SQF: Why did you start this magazine?
Raquel Thorne: Kate Hammerich and I wanted a fun, accessible, theme-based journal. Most themed issues seem to be in print and are more traditional in the media they accept.
SQF: What are the top three things you look for in a submission and why?
- There has to be that “umph” factor. Because we do quarterly themes, we often see many similar pieces, and originality is key. During our submission call for “The Animal Becomes Us” issue we naturally received a mountain of dog poems, but “Ritual” by Elaine Wang and “An Old Dog Teaches My Dog to Swim” by Elizabeth Johnston both stood out for their uniqueness of language. We accept submissions of up to three pieces. Send three. Take a risk with at least one of them.

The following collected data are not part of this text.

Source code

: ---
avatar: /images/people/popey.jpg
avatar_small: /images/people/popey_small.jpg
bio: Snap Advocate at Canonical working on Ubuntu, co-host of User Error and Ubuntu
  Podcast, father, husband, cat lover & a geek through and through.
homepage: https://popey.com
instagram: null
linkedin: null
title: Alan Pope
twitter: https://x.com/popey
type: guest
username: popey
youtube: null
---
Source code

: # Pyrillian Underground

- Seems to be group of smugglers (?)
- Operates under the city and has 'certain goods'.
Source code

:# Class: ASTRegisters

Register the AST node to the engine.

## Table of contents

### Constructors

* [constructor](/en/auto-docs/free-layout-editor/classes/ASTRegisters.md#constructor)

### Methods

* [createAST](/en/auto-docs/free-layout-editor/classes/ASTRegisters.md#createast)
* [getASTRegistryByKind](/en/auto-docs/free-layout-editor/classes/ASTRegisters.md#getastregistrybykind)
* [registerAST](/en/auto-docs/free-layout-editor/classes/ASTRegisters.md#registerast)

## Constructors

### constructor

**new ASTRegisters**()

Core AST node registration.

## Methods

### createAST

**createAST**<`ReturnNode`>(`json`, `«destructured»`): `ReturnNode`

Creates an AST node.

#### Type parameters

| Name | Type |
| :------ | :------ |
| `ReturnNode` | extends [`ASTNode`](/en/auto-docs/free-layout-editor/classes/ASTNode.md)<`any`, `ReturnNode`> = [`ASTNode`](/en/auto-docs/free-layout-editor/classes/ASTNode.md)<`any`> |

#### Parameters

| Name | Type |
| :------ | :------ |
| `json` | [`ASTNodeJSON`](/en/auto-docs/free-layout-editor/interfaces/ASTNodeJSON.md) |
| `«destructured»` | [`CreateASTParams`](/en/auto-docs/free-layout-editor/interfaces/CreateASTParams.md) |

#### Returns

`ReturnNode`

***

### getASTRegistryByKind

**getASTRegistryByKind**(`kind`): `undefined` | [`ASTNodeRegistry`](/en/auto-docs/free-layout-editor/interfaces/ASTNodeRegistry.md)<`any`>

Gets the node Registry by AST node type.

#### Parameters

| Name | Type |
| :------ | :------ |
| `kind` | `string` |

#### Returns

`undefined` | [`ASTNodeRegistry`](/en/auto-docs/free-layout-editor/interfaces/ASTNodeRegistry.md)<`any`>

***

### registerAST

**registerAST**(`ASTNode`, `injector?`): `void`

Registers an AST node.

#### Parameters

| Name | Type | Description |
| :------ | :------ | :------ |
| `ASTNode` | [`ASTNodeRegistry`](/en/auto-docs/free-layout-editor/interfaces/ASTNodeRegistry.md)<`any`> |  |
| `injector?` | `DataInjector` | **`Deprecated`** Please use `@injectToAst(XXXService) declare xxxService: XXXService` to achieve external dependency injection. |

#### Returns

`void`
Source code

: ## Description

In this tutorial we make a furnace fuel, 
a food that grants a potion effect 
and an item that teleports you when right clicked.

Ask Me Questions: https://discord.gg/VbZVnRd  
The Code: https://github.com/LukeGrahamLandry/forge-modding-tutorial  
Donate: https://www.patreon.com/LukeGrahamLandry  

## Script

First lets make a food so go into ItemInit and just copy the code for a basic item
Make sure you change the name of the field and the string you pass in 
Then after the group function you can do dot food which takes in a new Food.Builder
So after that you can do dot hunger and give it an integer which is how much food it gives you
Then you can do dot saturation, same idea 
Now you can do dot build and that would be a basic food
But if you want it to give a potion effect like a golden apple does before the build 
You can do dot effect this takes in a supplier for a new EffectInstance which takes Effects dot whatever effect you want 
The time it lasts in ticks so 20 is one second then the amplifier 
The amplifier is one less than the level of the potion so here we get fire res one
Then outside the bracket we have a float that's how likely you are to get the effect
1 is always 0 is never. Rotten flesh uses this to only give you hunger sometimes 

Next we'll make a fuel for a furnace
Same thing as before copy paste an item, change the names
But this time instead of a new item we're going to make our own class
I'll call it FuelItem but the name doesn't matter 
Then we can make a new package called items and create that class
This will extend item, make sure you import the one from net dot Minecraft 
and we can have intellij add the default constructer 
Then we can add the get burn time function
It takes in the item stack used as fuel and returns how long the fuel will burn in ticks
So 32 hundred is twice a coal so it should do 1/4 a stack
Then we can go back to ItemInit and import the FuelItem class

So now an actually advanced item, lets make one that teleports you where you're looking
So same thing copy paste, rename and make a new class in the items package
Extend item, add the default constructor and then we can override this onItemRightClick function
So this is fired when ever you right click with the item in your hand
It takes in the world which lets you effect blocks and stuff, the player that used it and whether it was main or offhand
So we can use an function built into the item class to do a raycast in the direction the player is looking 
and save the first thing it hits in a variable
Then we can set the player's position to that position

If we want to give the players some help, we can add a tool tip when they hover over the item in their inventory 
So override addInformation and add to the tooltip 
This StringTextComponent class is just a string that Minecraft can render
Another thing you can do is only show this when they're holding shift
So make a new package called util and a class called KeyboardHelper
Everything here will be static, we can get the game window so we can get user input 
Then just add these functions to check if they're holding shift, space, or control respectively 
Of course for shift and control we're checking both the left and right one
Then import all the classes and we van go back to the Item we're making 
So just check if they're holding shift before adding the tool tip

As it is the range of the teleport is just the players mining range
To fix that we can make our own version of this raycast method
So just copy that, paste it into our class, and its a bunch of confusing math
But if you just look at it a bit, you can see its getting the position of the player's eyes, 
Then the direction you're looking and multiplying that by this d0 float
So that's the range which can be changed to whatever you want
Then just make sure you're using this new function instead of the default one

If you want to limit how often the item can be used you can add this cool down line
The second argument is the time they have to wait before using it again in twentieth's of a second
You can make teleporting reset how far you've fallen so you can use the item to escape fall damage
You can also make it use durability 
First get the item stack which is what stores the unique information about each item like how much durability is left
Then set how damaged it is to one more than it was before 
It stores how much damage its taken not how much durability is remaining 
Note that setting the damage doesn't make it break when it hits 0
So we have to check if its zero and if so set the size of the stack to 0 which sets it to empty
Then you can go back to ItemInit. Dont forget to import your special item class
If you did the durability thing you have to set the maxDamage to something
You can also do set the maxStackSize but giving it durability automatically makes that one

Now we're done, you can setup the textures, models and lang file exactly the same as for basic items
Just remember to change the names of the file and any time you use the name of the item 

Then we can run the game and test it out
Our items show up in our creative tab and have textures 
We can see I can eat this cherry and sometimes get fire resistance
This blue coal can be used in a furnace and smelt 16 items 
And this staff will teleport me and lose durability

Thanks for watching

- An unexpected ending. I feel strongly about this. If I already know how a piece is going to end, why am I reading it? A great piece thumbs its nose at my expectations and takes me somewhere I wasn't expecting, be it a closing image in a poem or a plot twist in a short story.
SQF: What common mistakes do you encounter that turn you off to a submission?
- We read blind, and yet many submitters put their name on their file, or blatantly put all their contact information in their submission file. Guidelines should always be followed.
- cahoodaloodaling is also often capitalized in people's cover letters. While it's certainly not the end of the world, as an editor I'm naturally charmed by those who have clearly read our guidelines and our “about us” sections and have picked up on the lack of capitalization.
- Too much telling, not enough showing.
SQF: Do you provide comments when you reject a submission?
SQF: Based on your experience as an editor, what have you learned about writing?
RT: Being an editor has made me a more active reader. Receiving hundreds of submissions a quarter, I pick up on writing trends, newer clichés, and writing-gimmicks more than I had in the past.
SQF: What one question on this topic do you wish I'd asked that I didn't? And how would you answer it?
RT: Does cahoodaloodaling ever ask for edits?
Rarely. We receive more worthy work than we can publish a quarter—it's easier to go with the polished piece than the diamond in the rough. That being said, if a piece is submitted earlier in our submission calls, we have time to consider edits. A piece which needs edits but is submitted close to our deadline will receive an automatic pass.
Thank you, Raquel. We all appreciate you taking time from your busy schedule to participate in this project.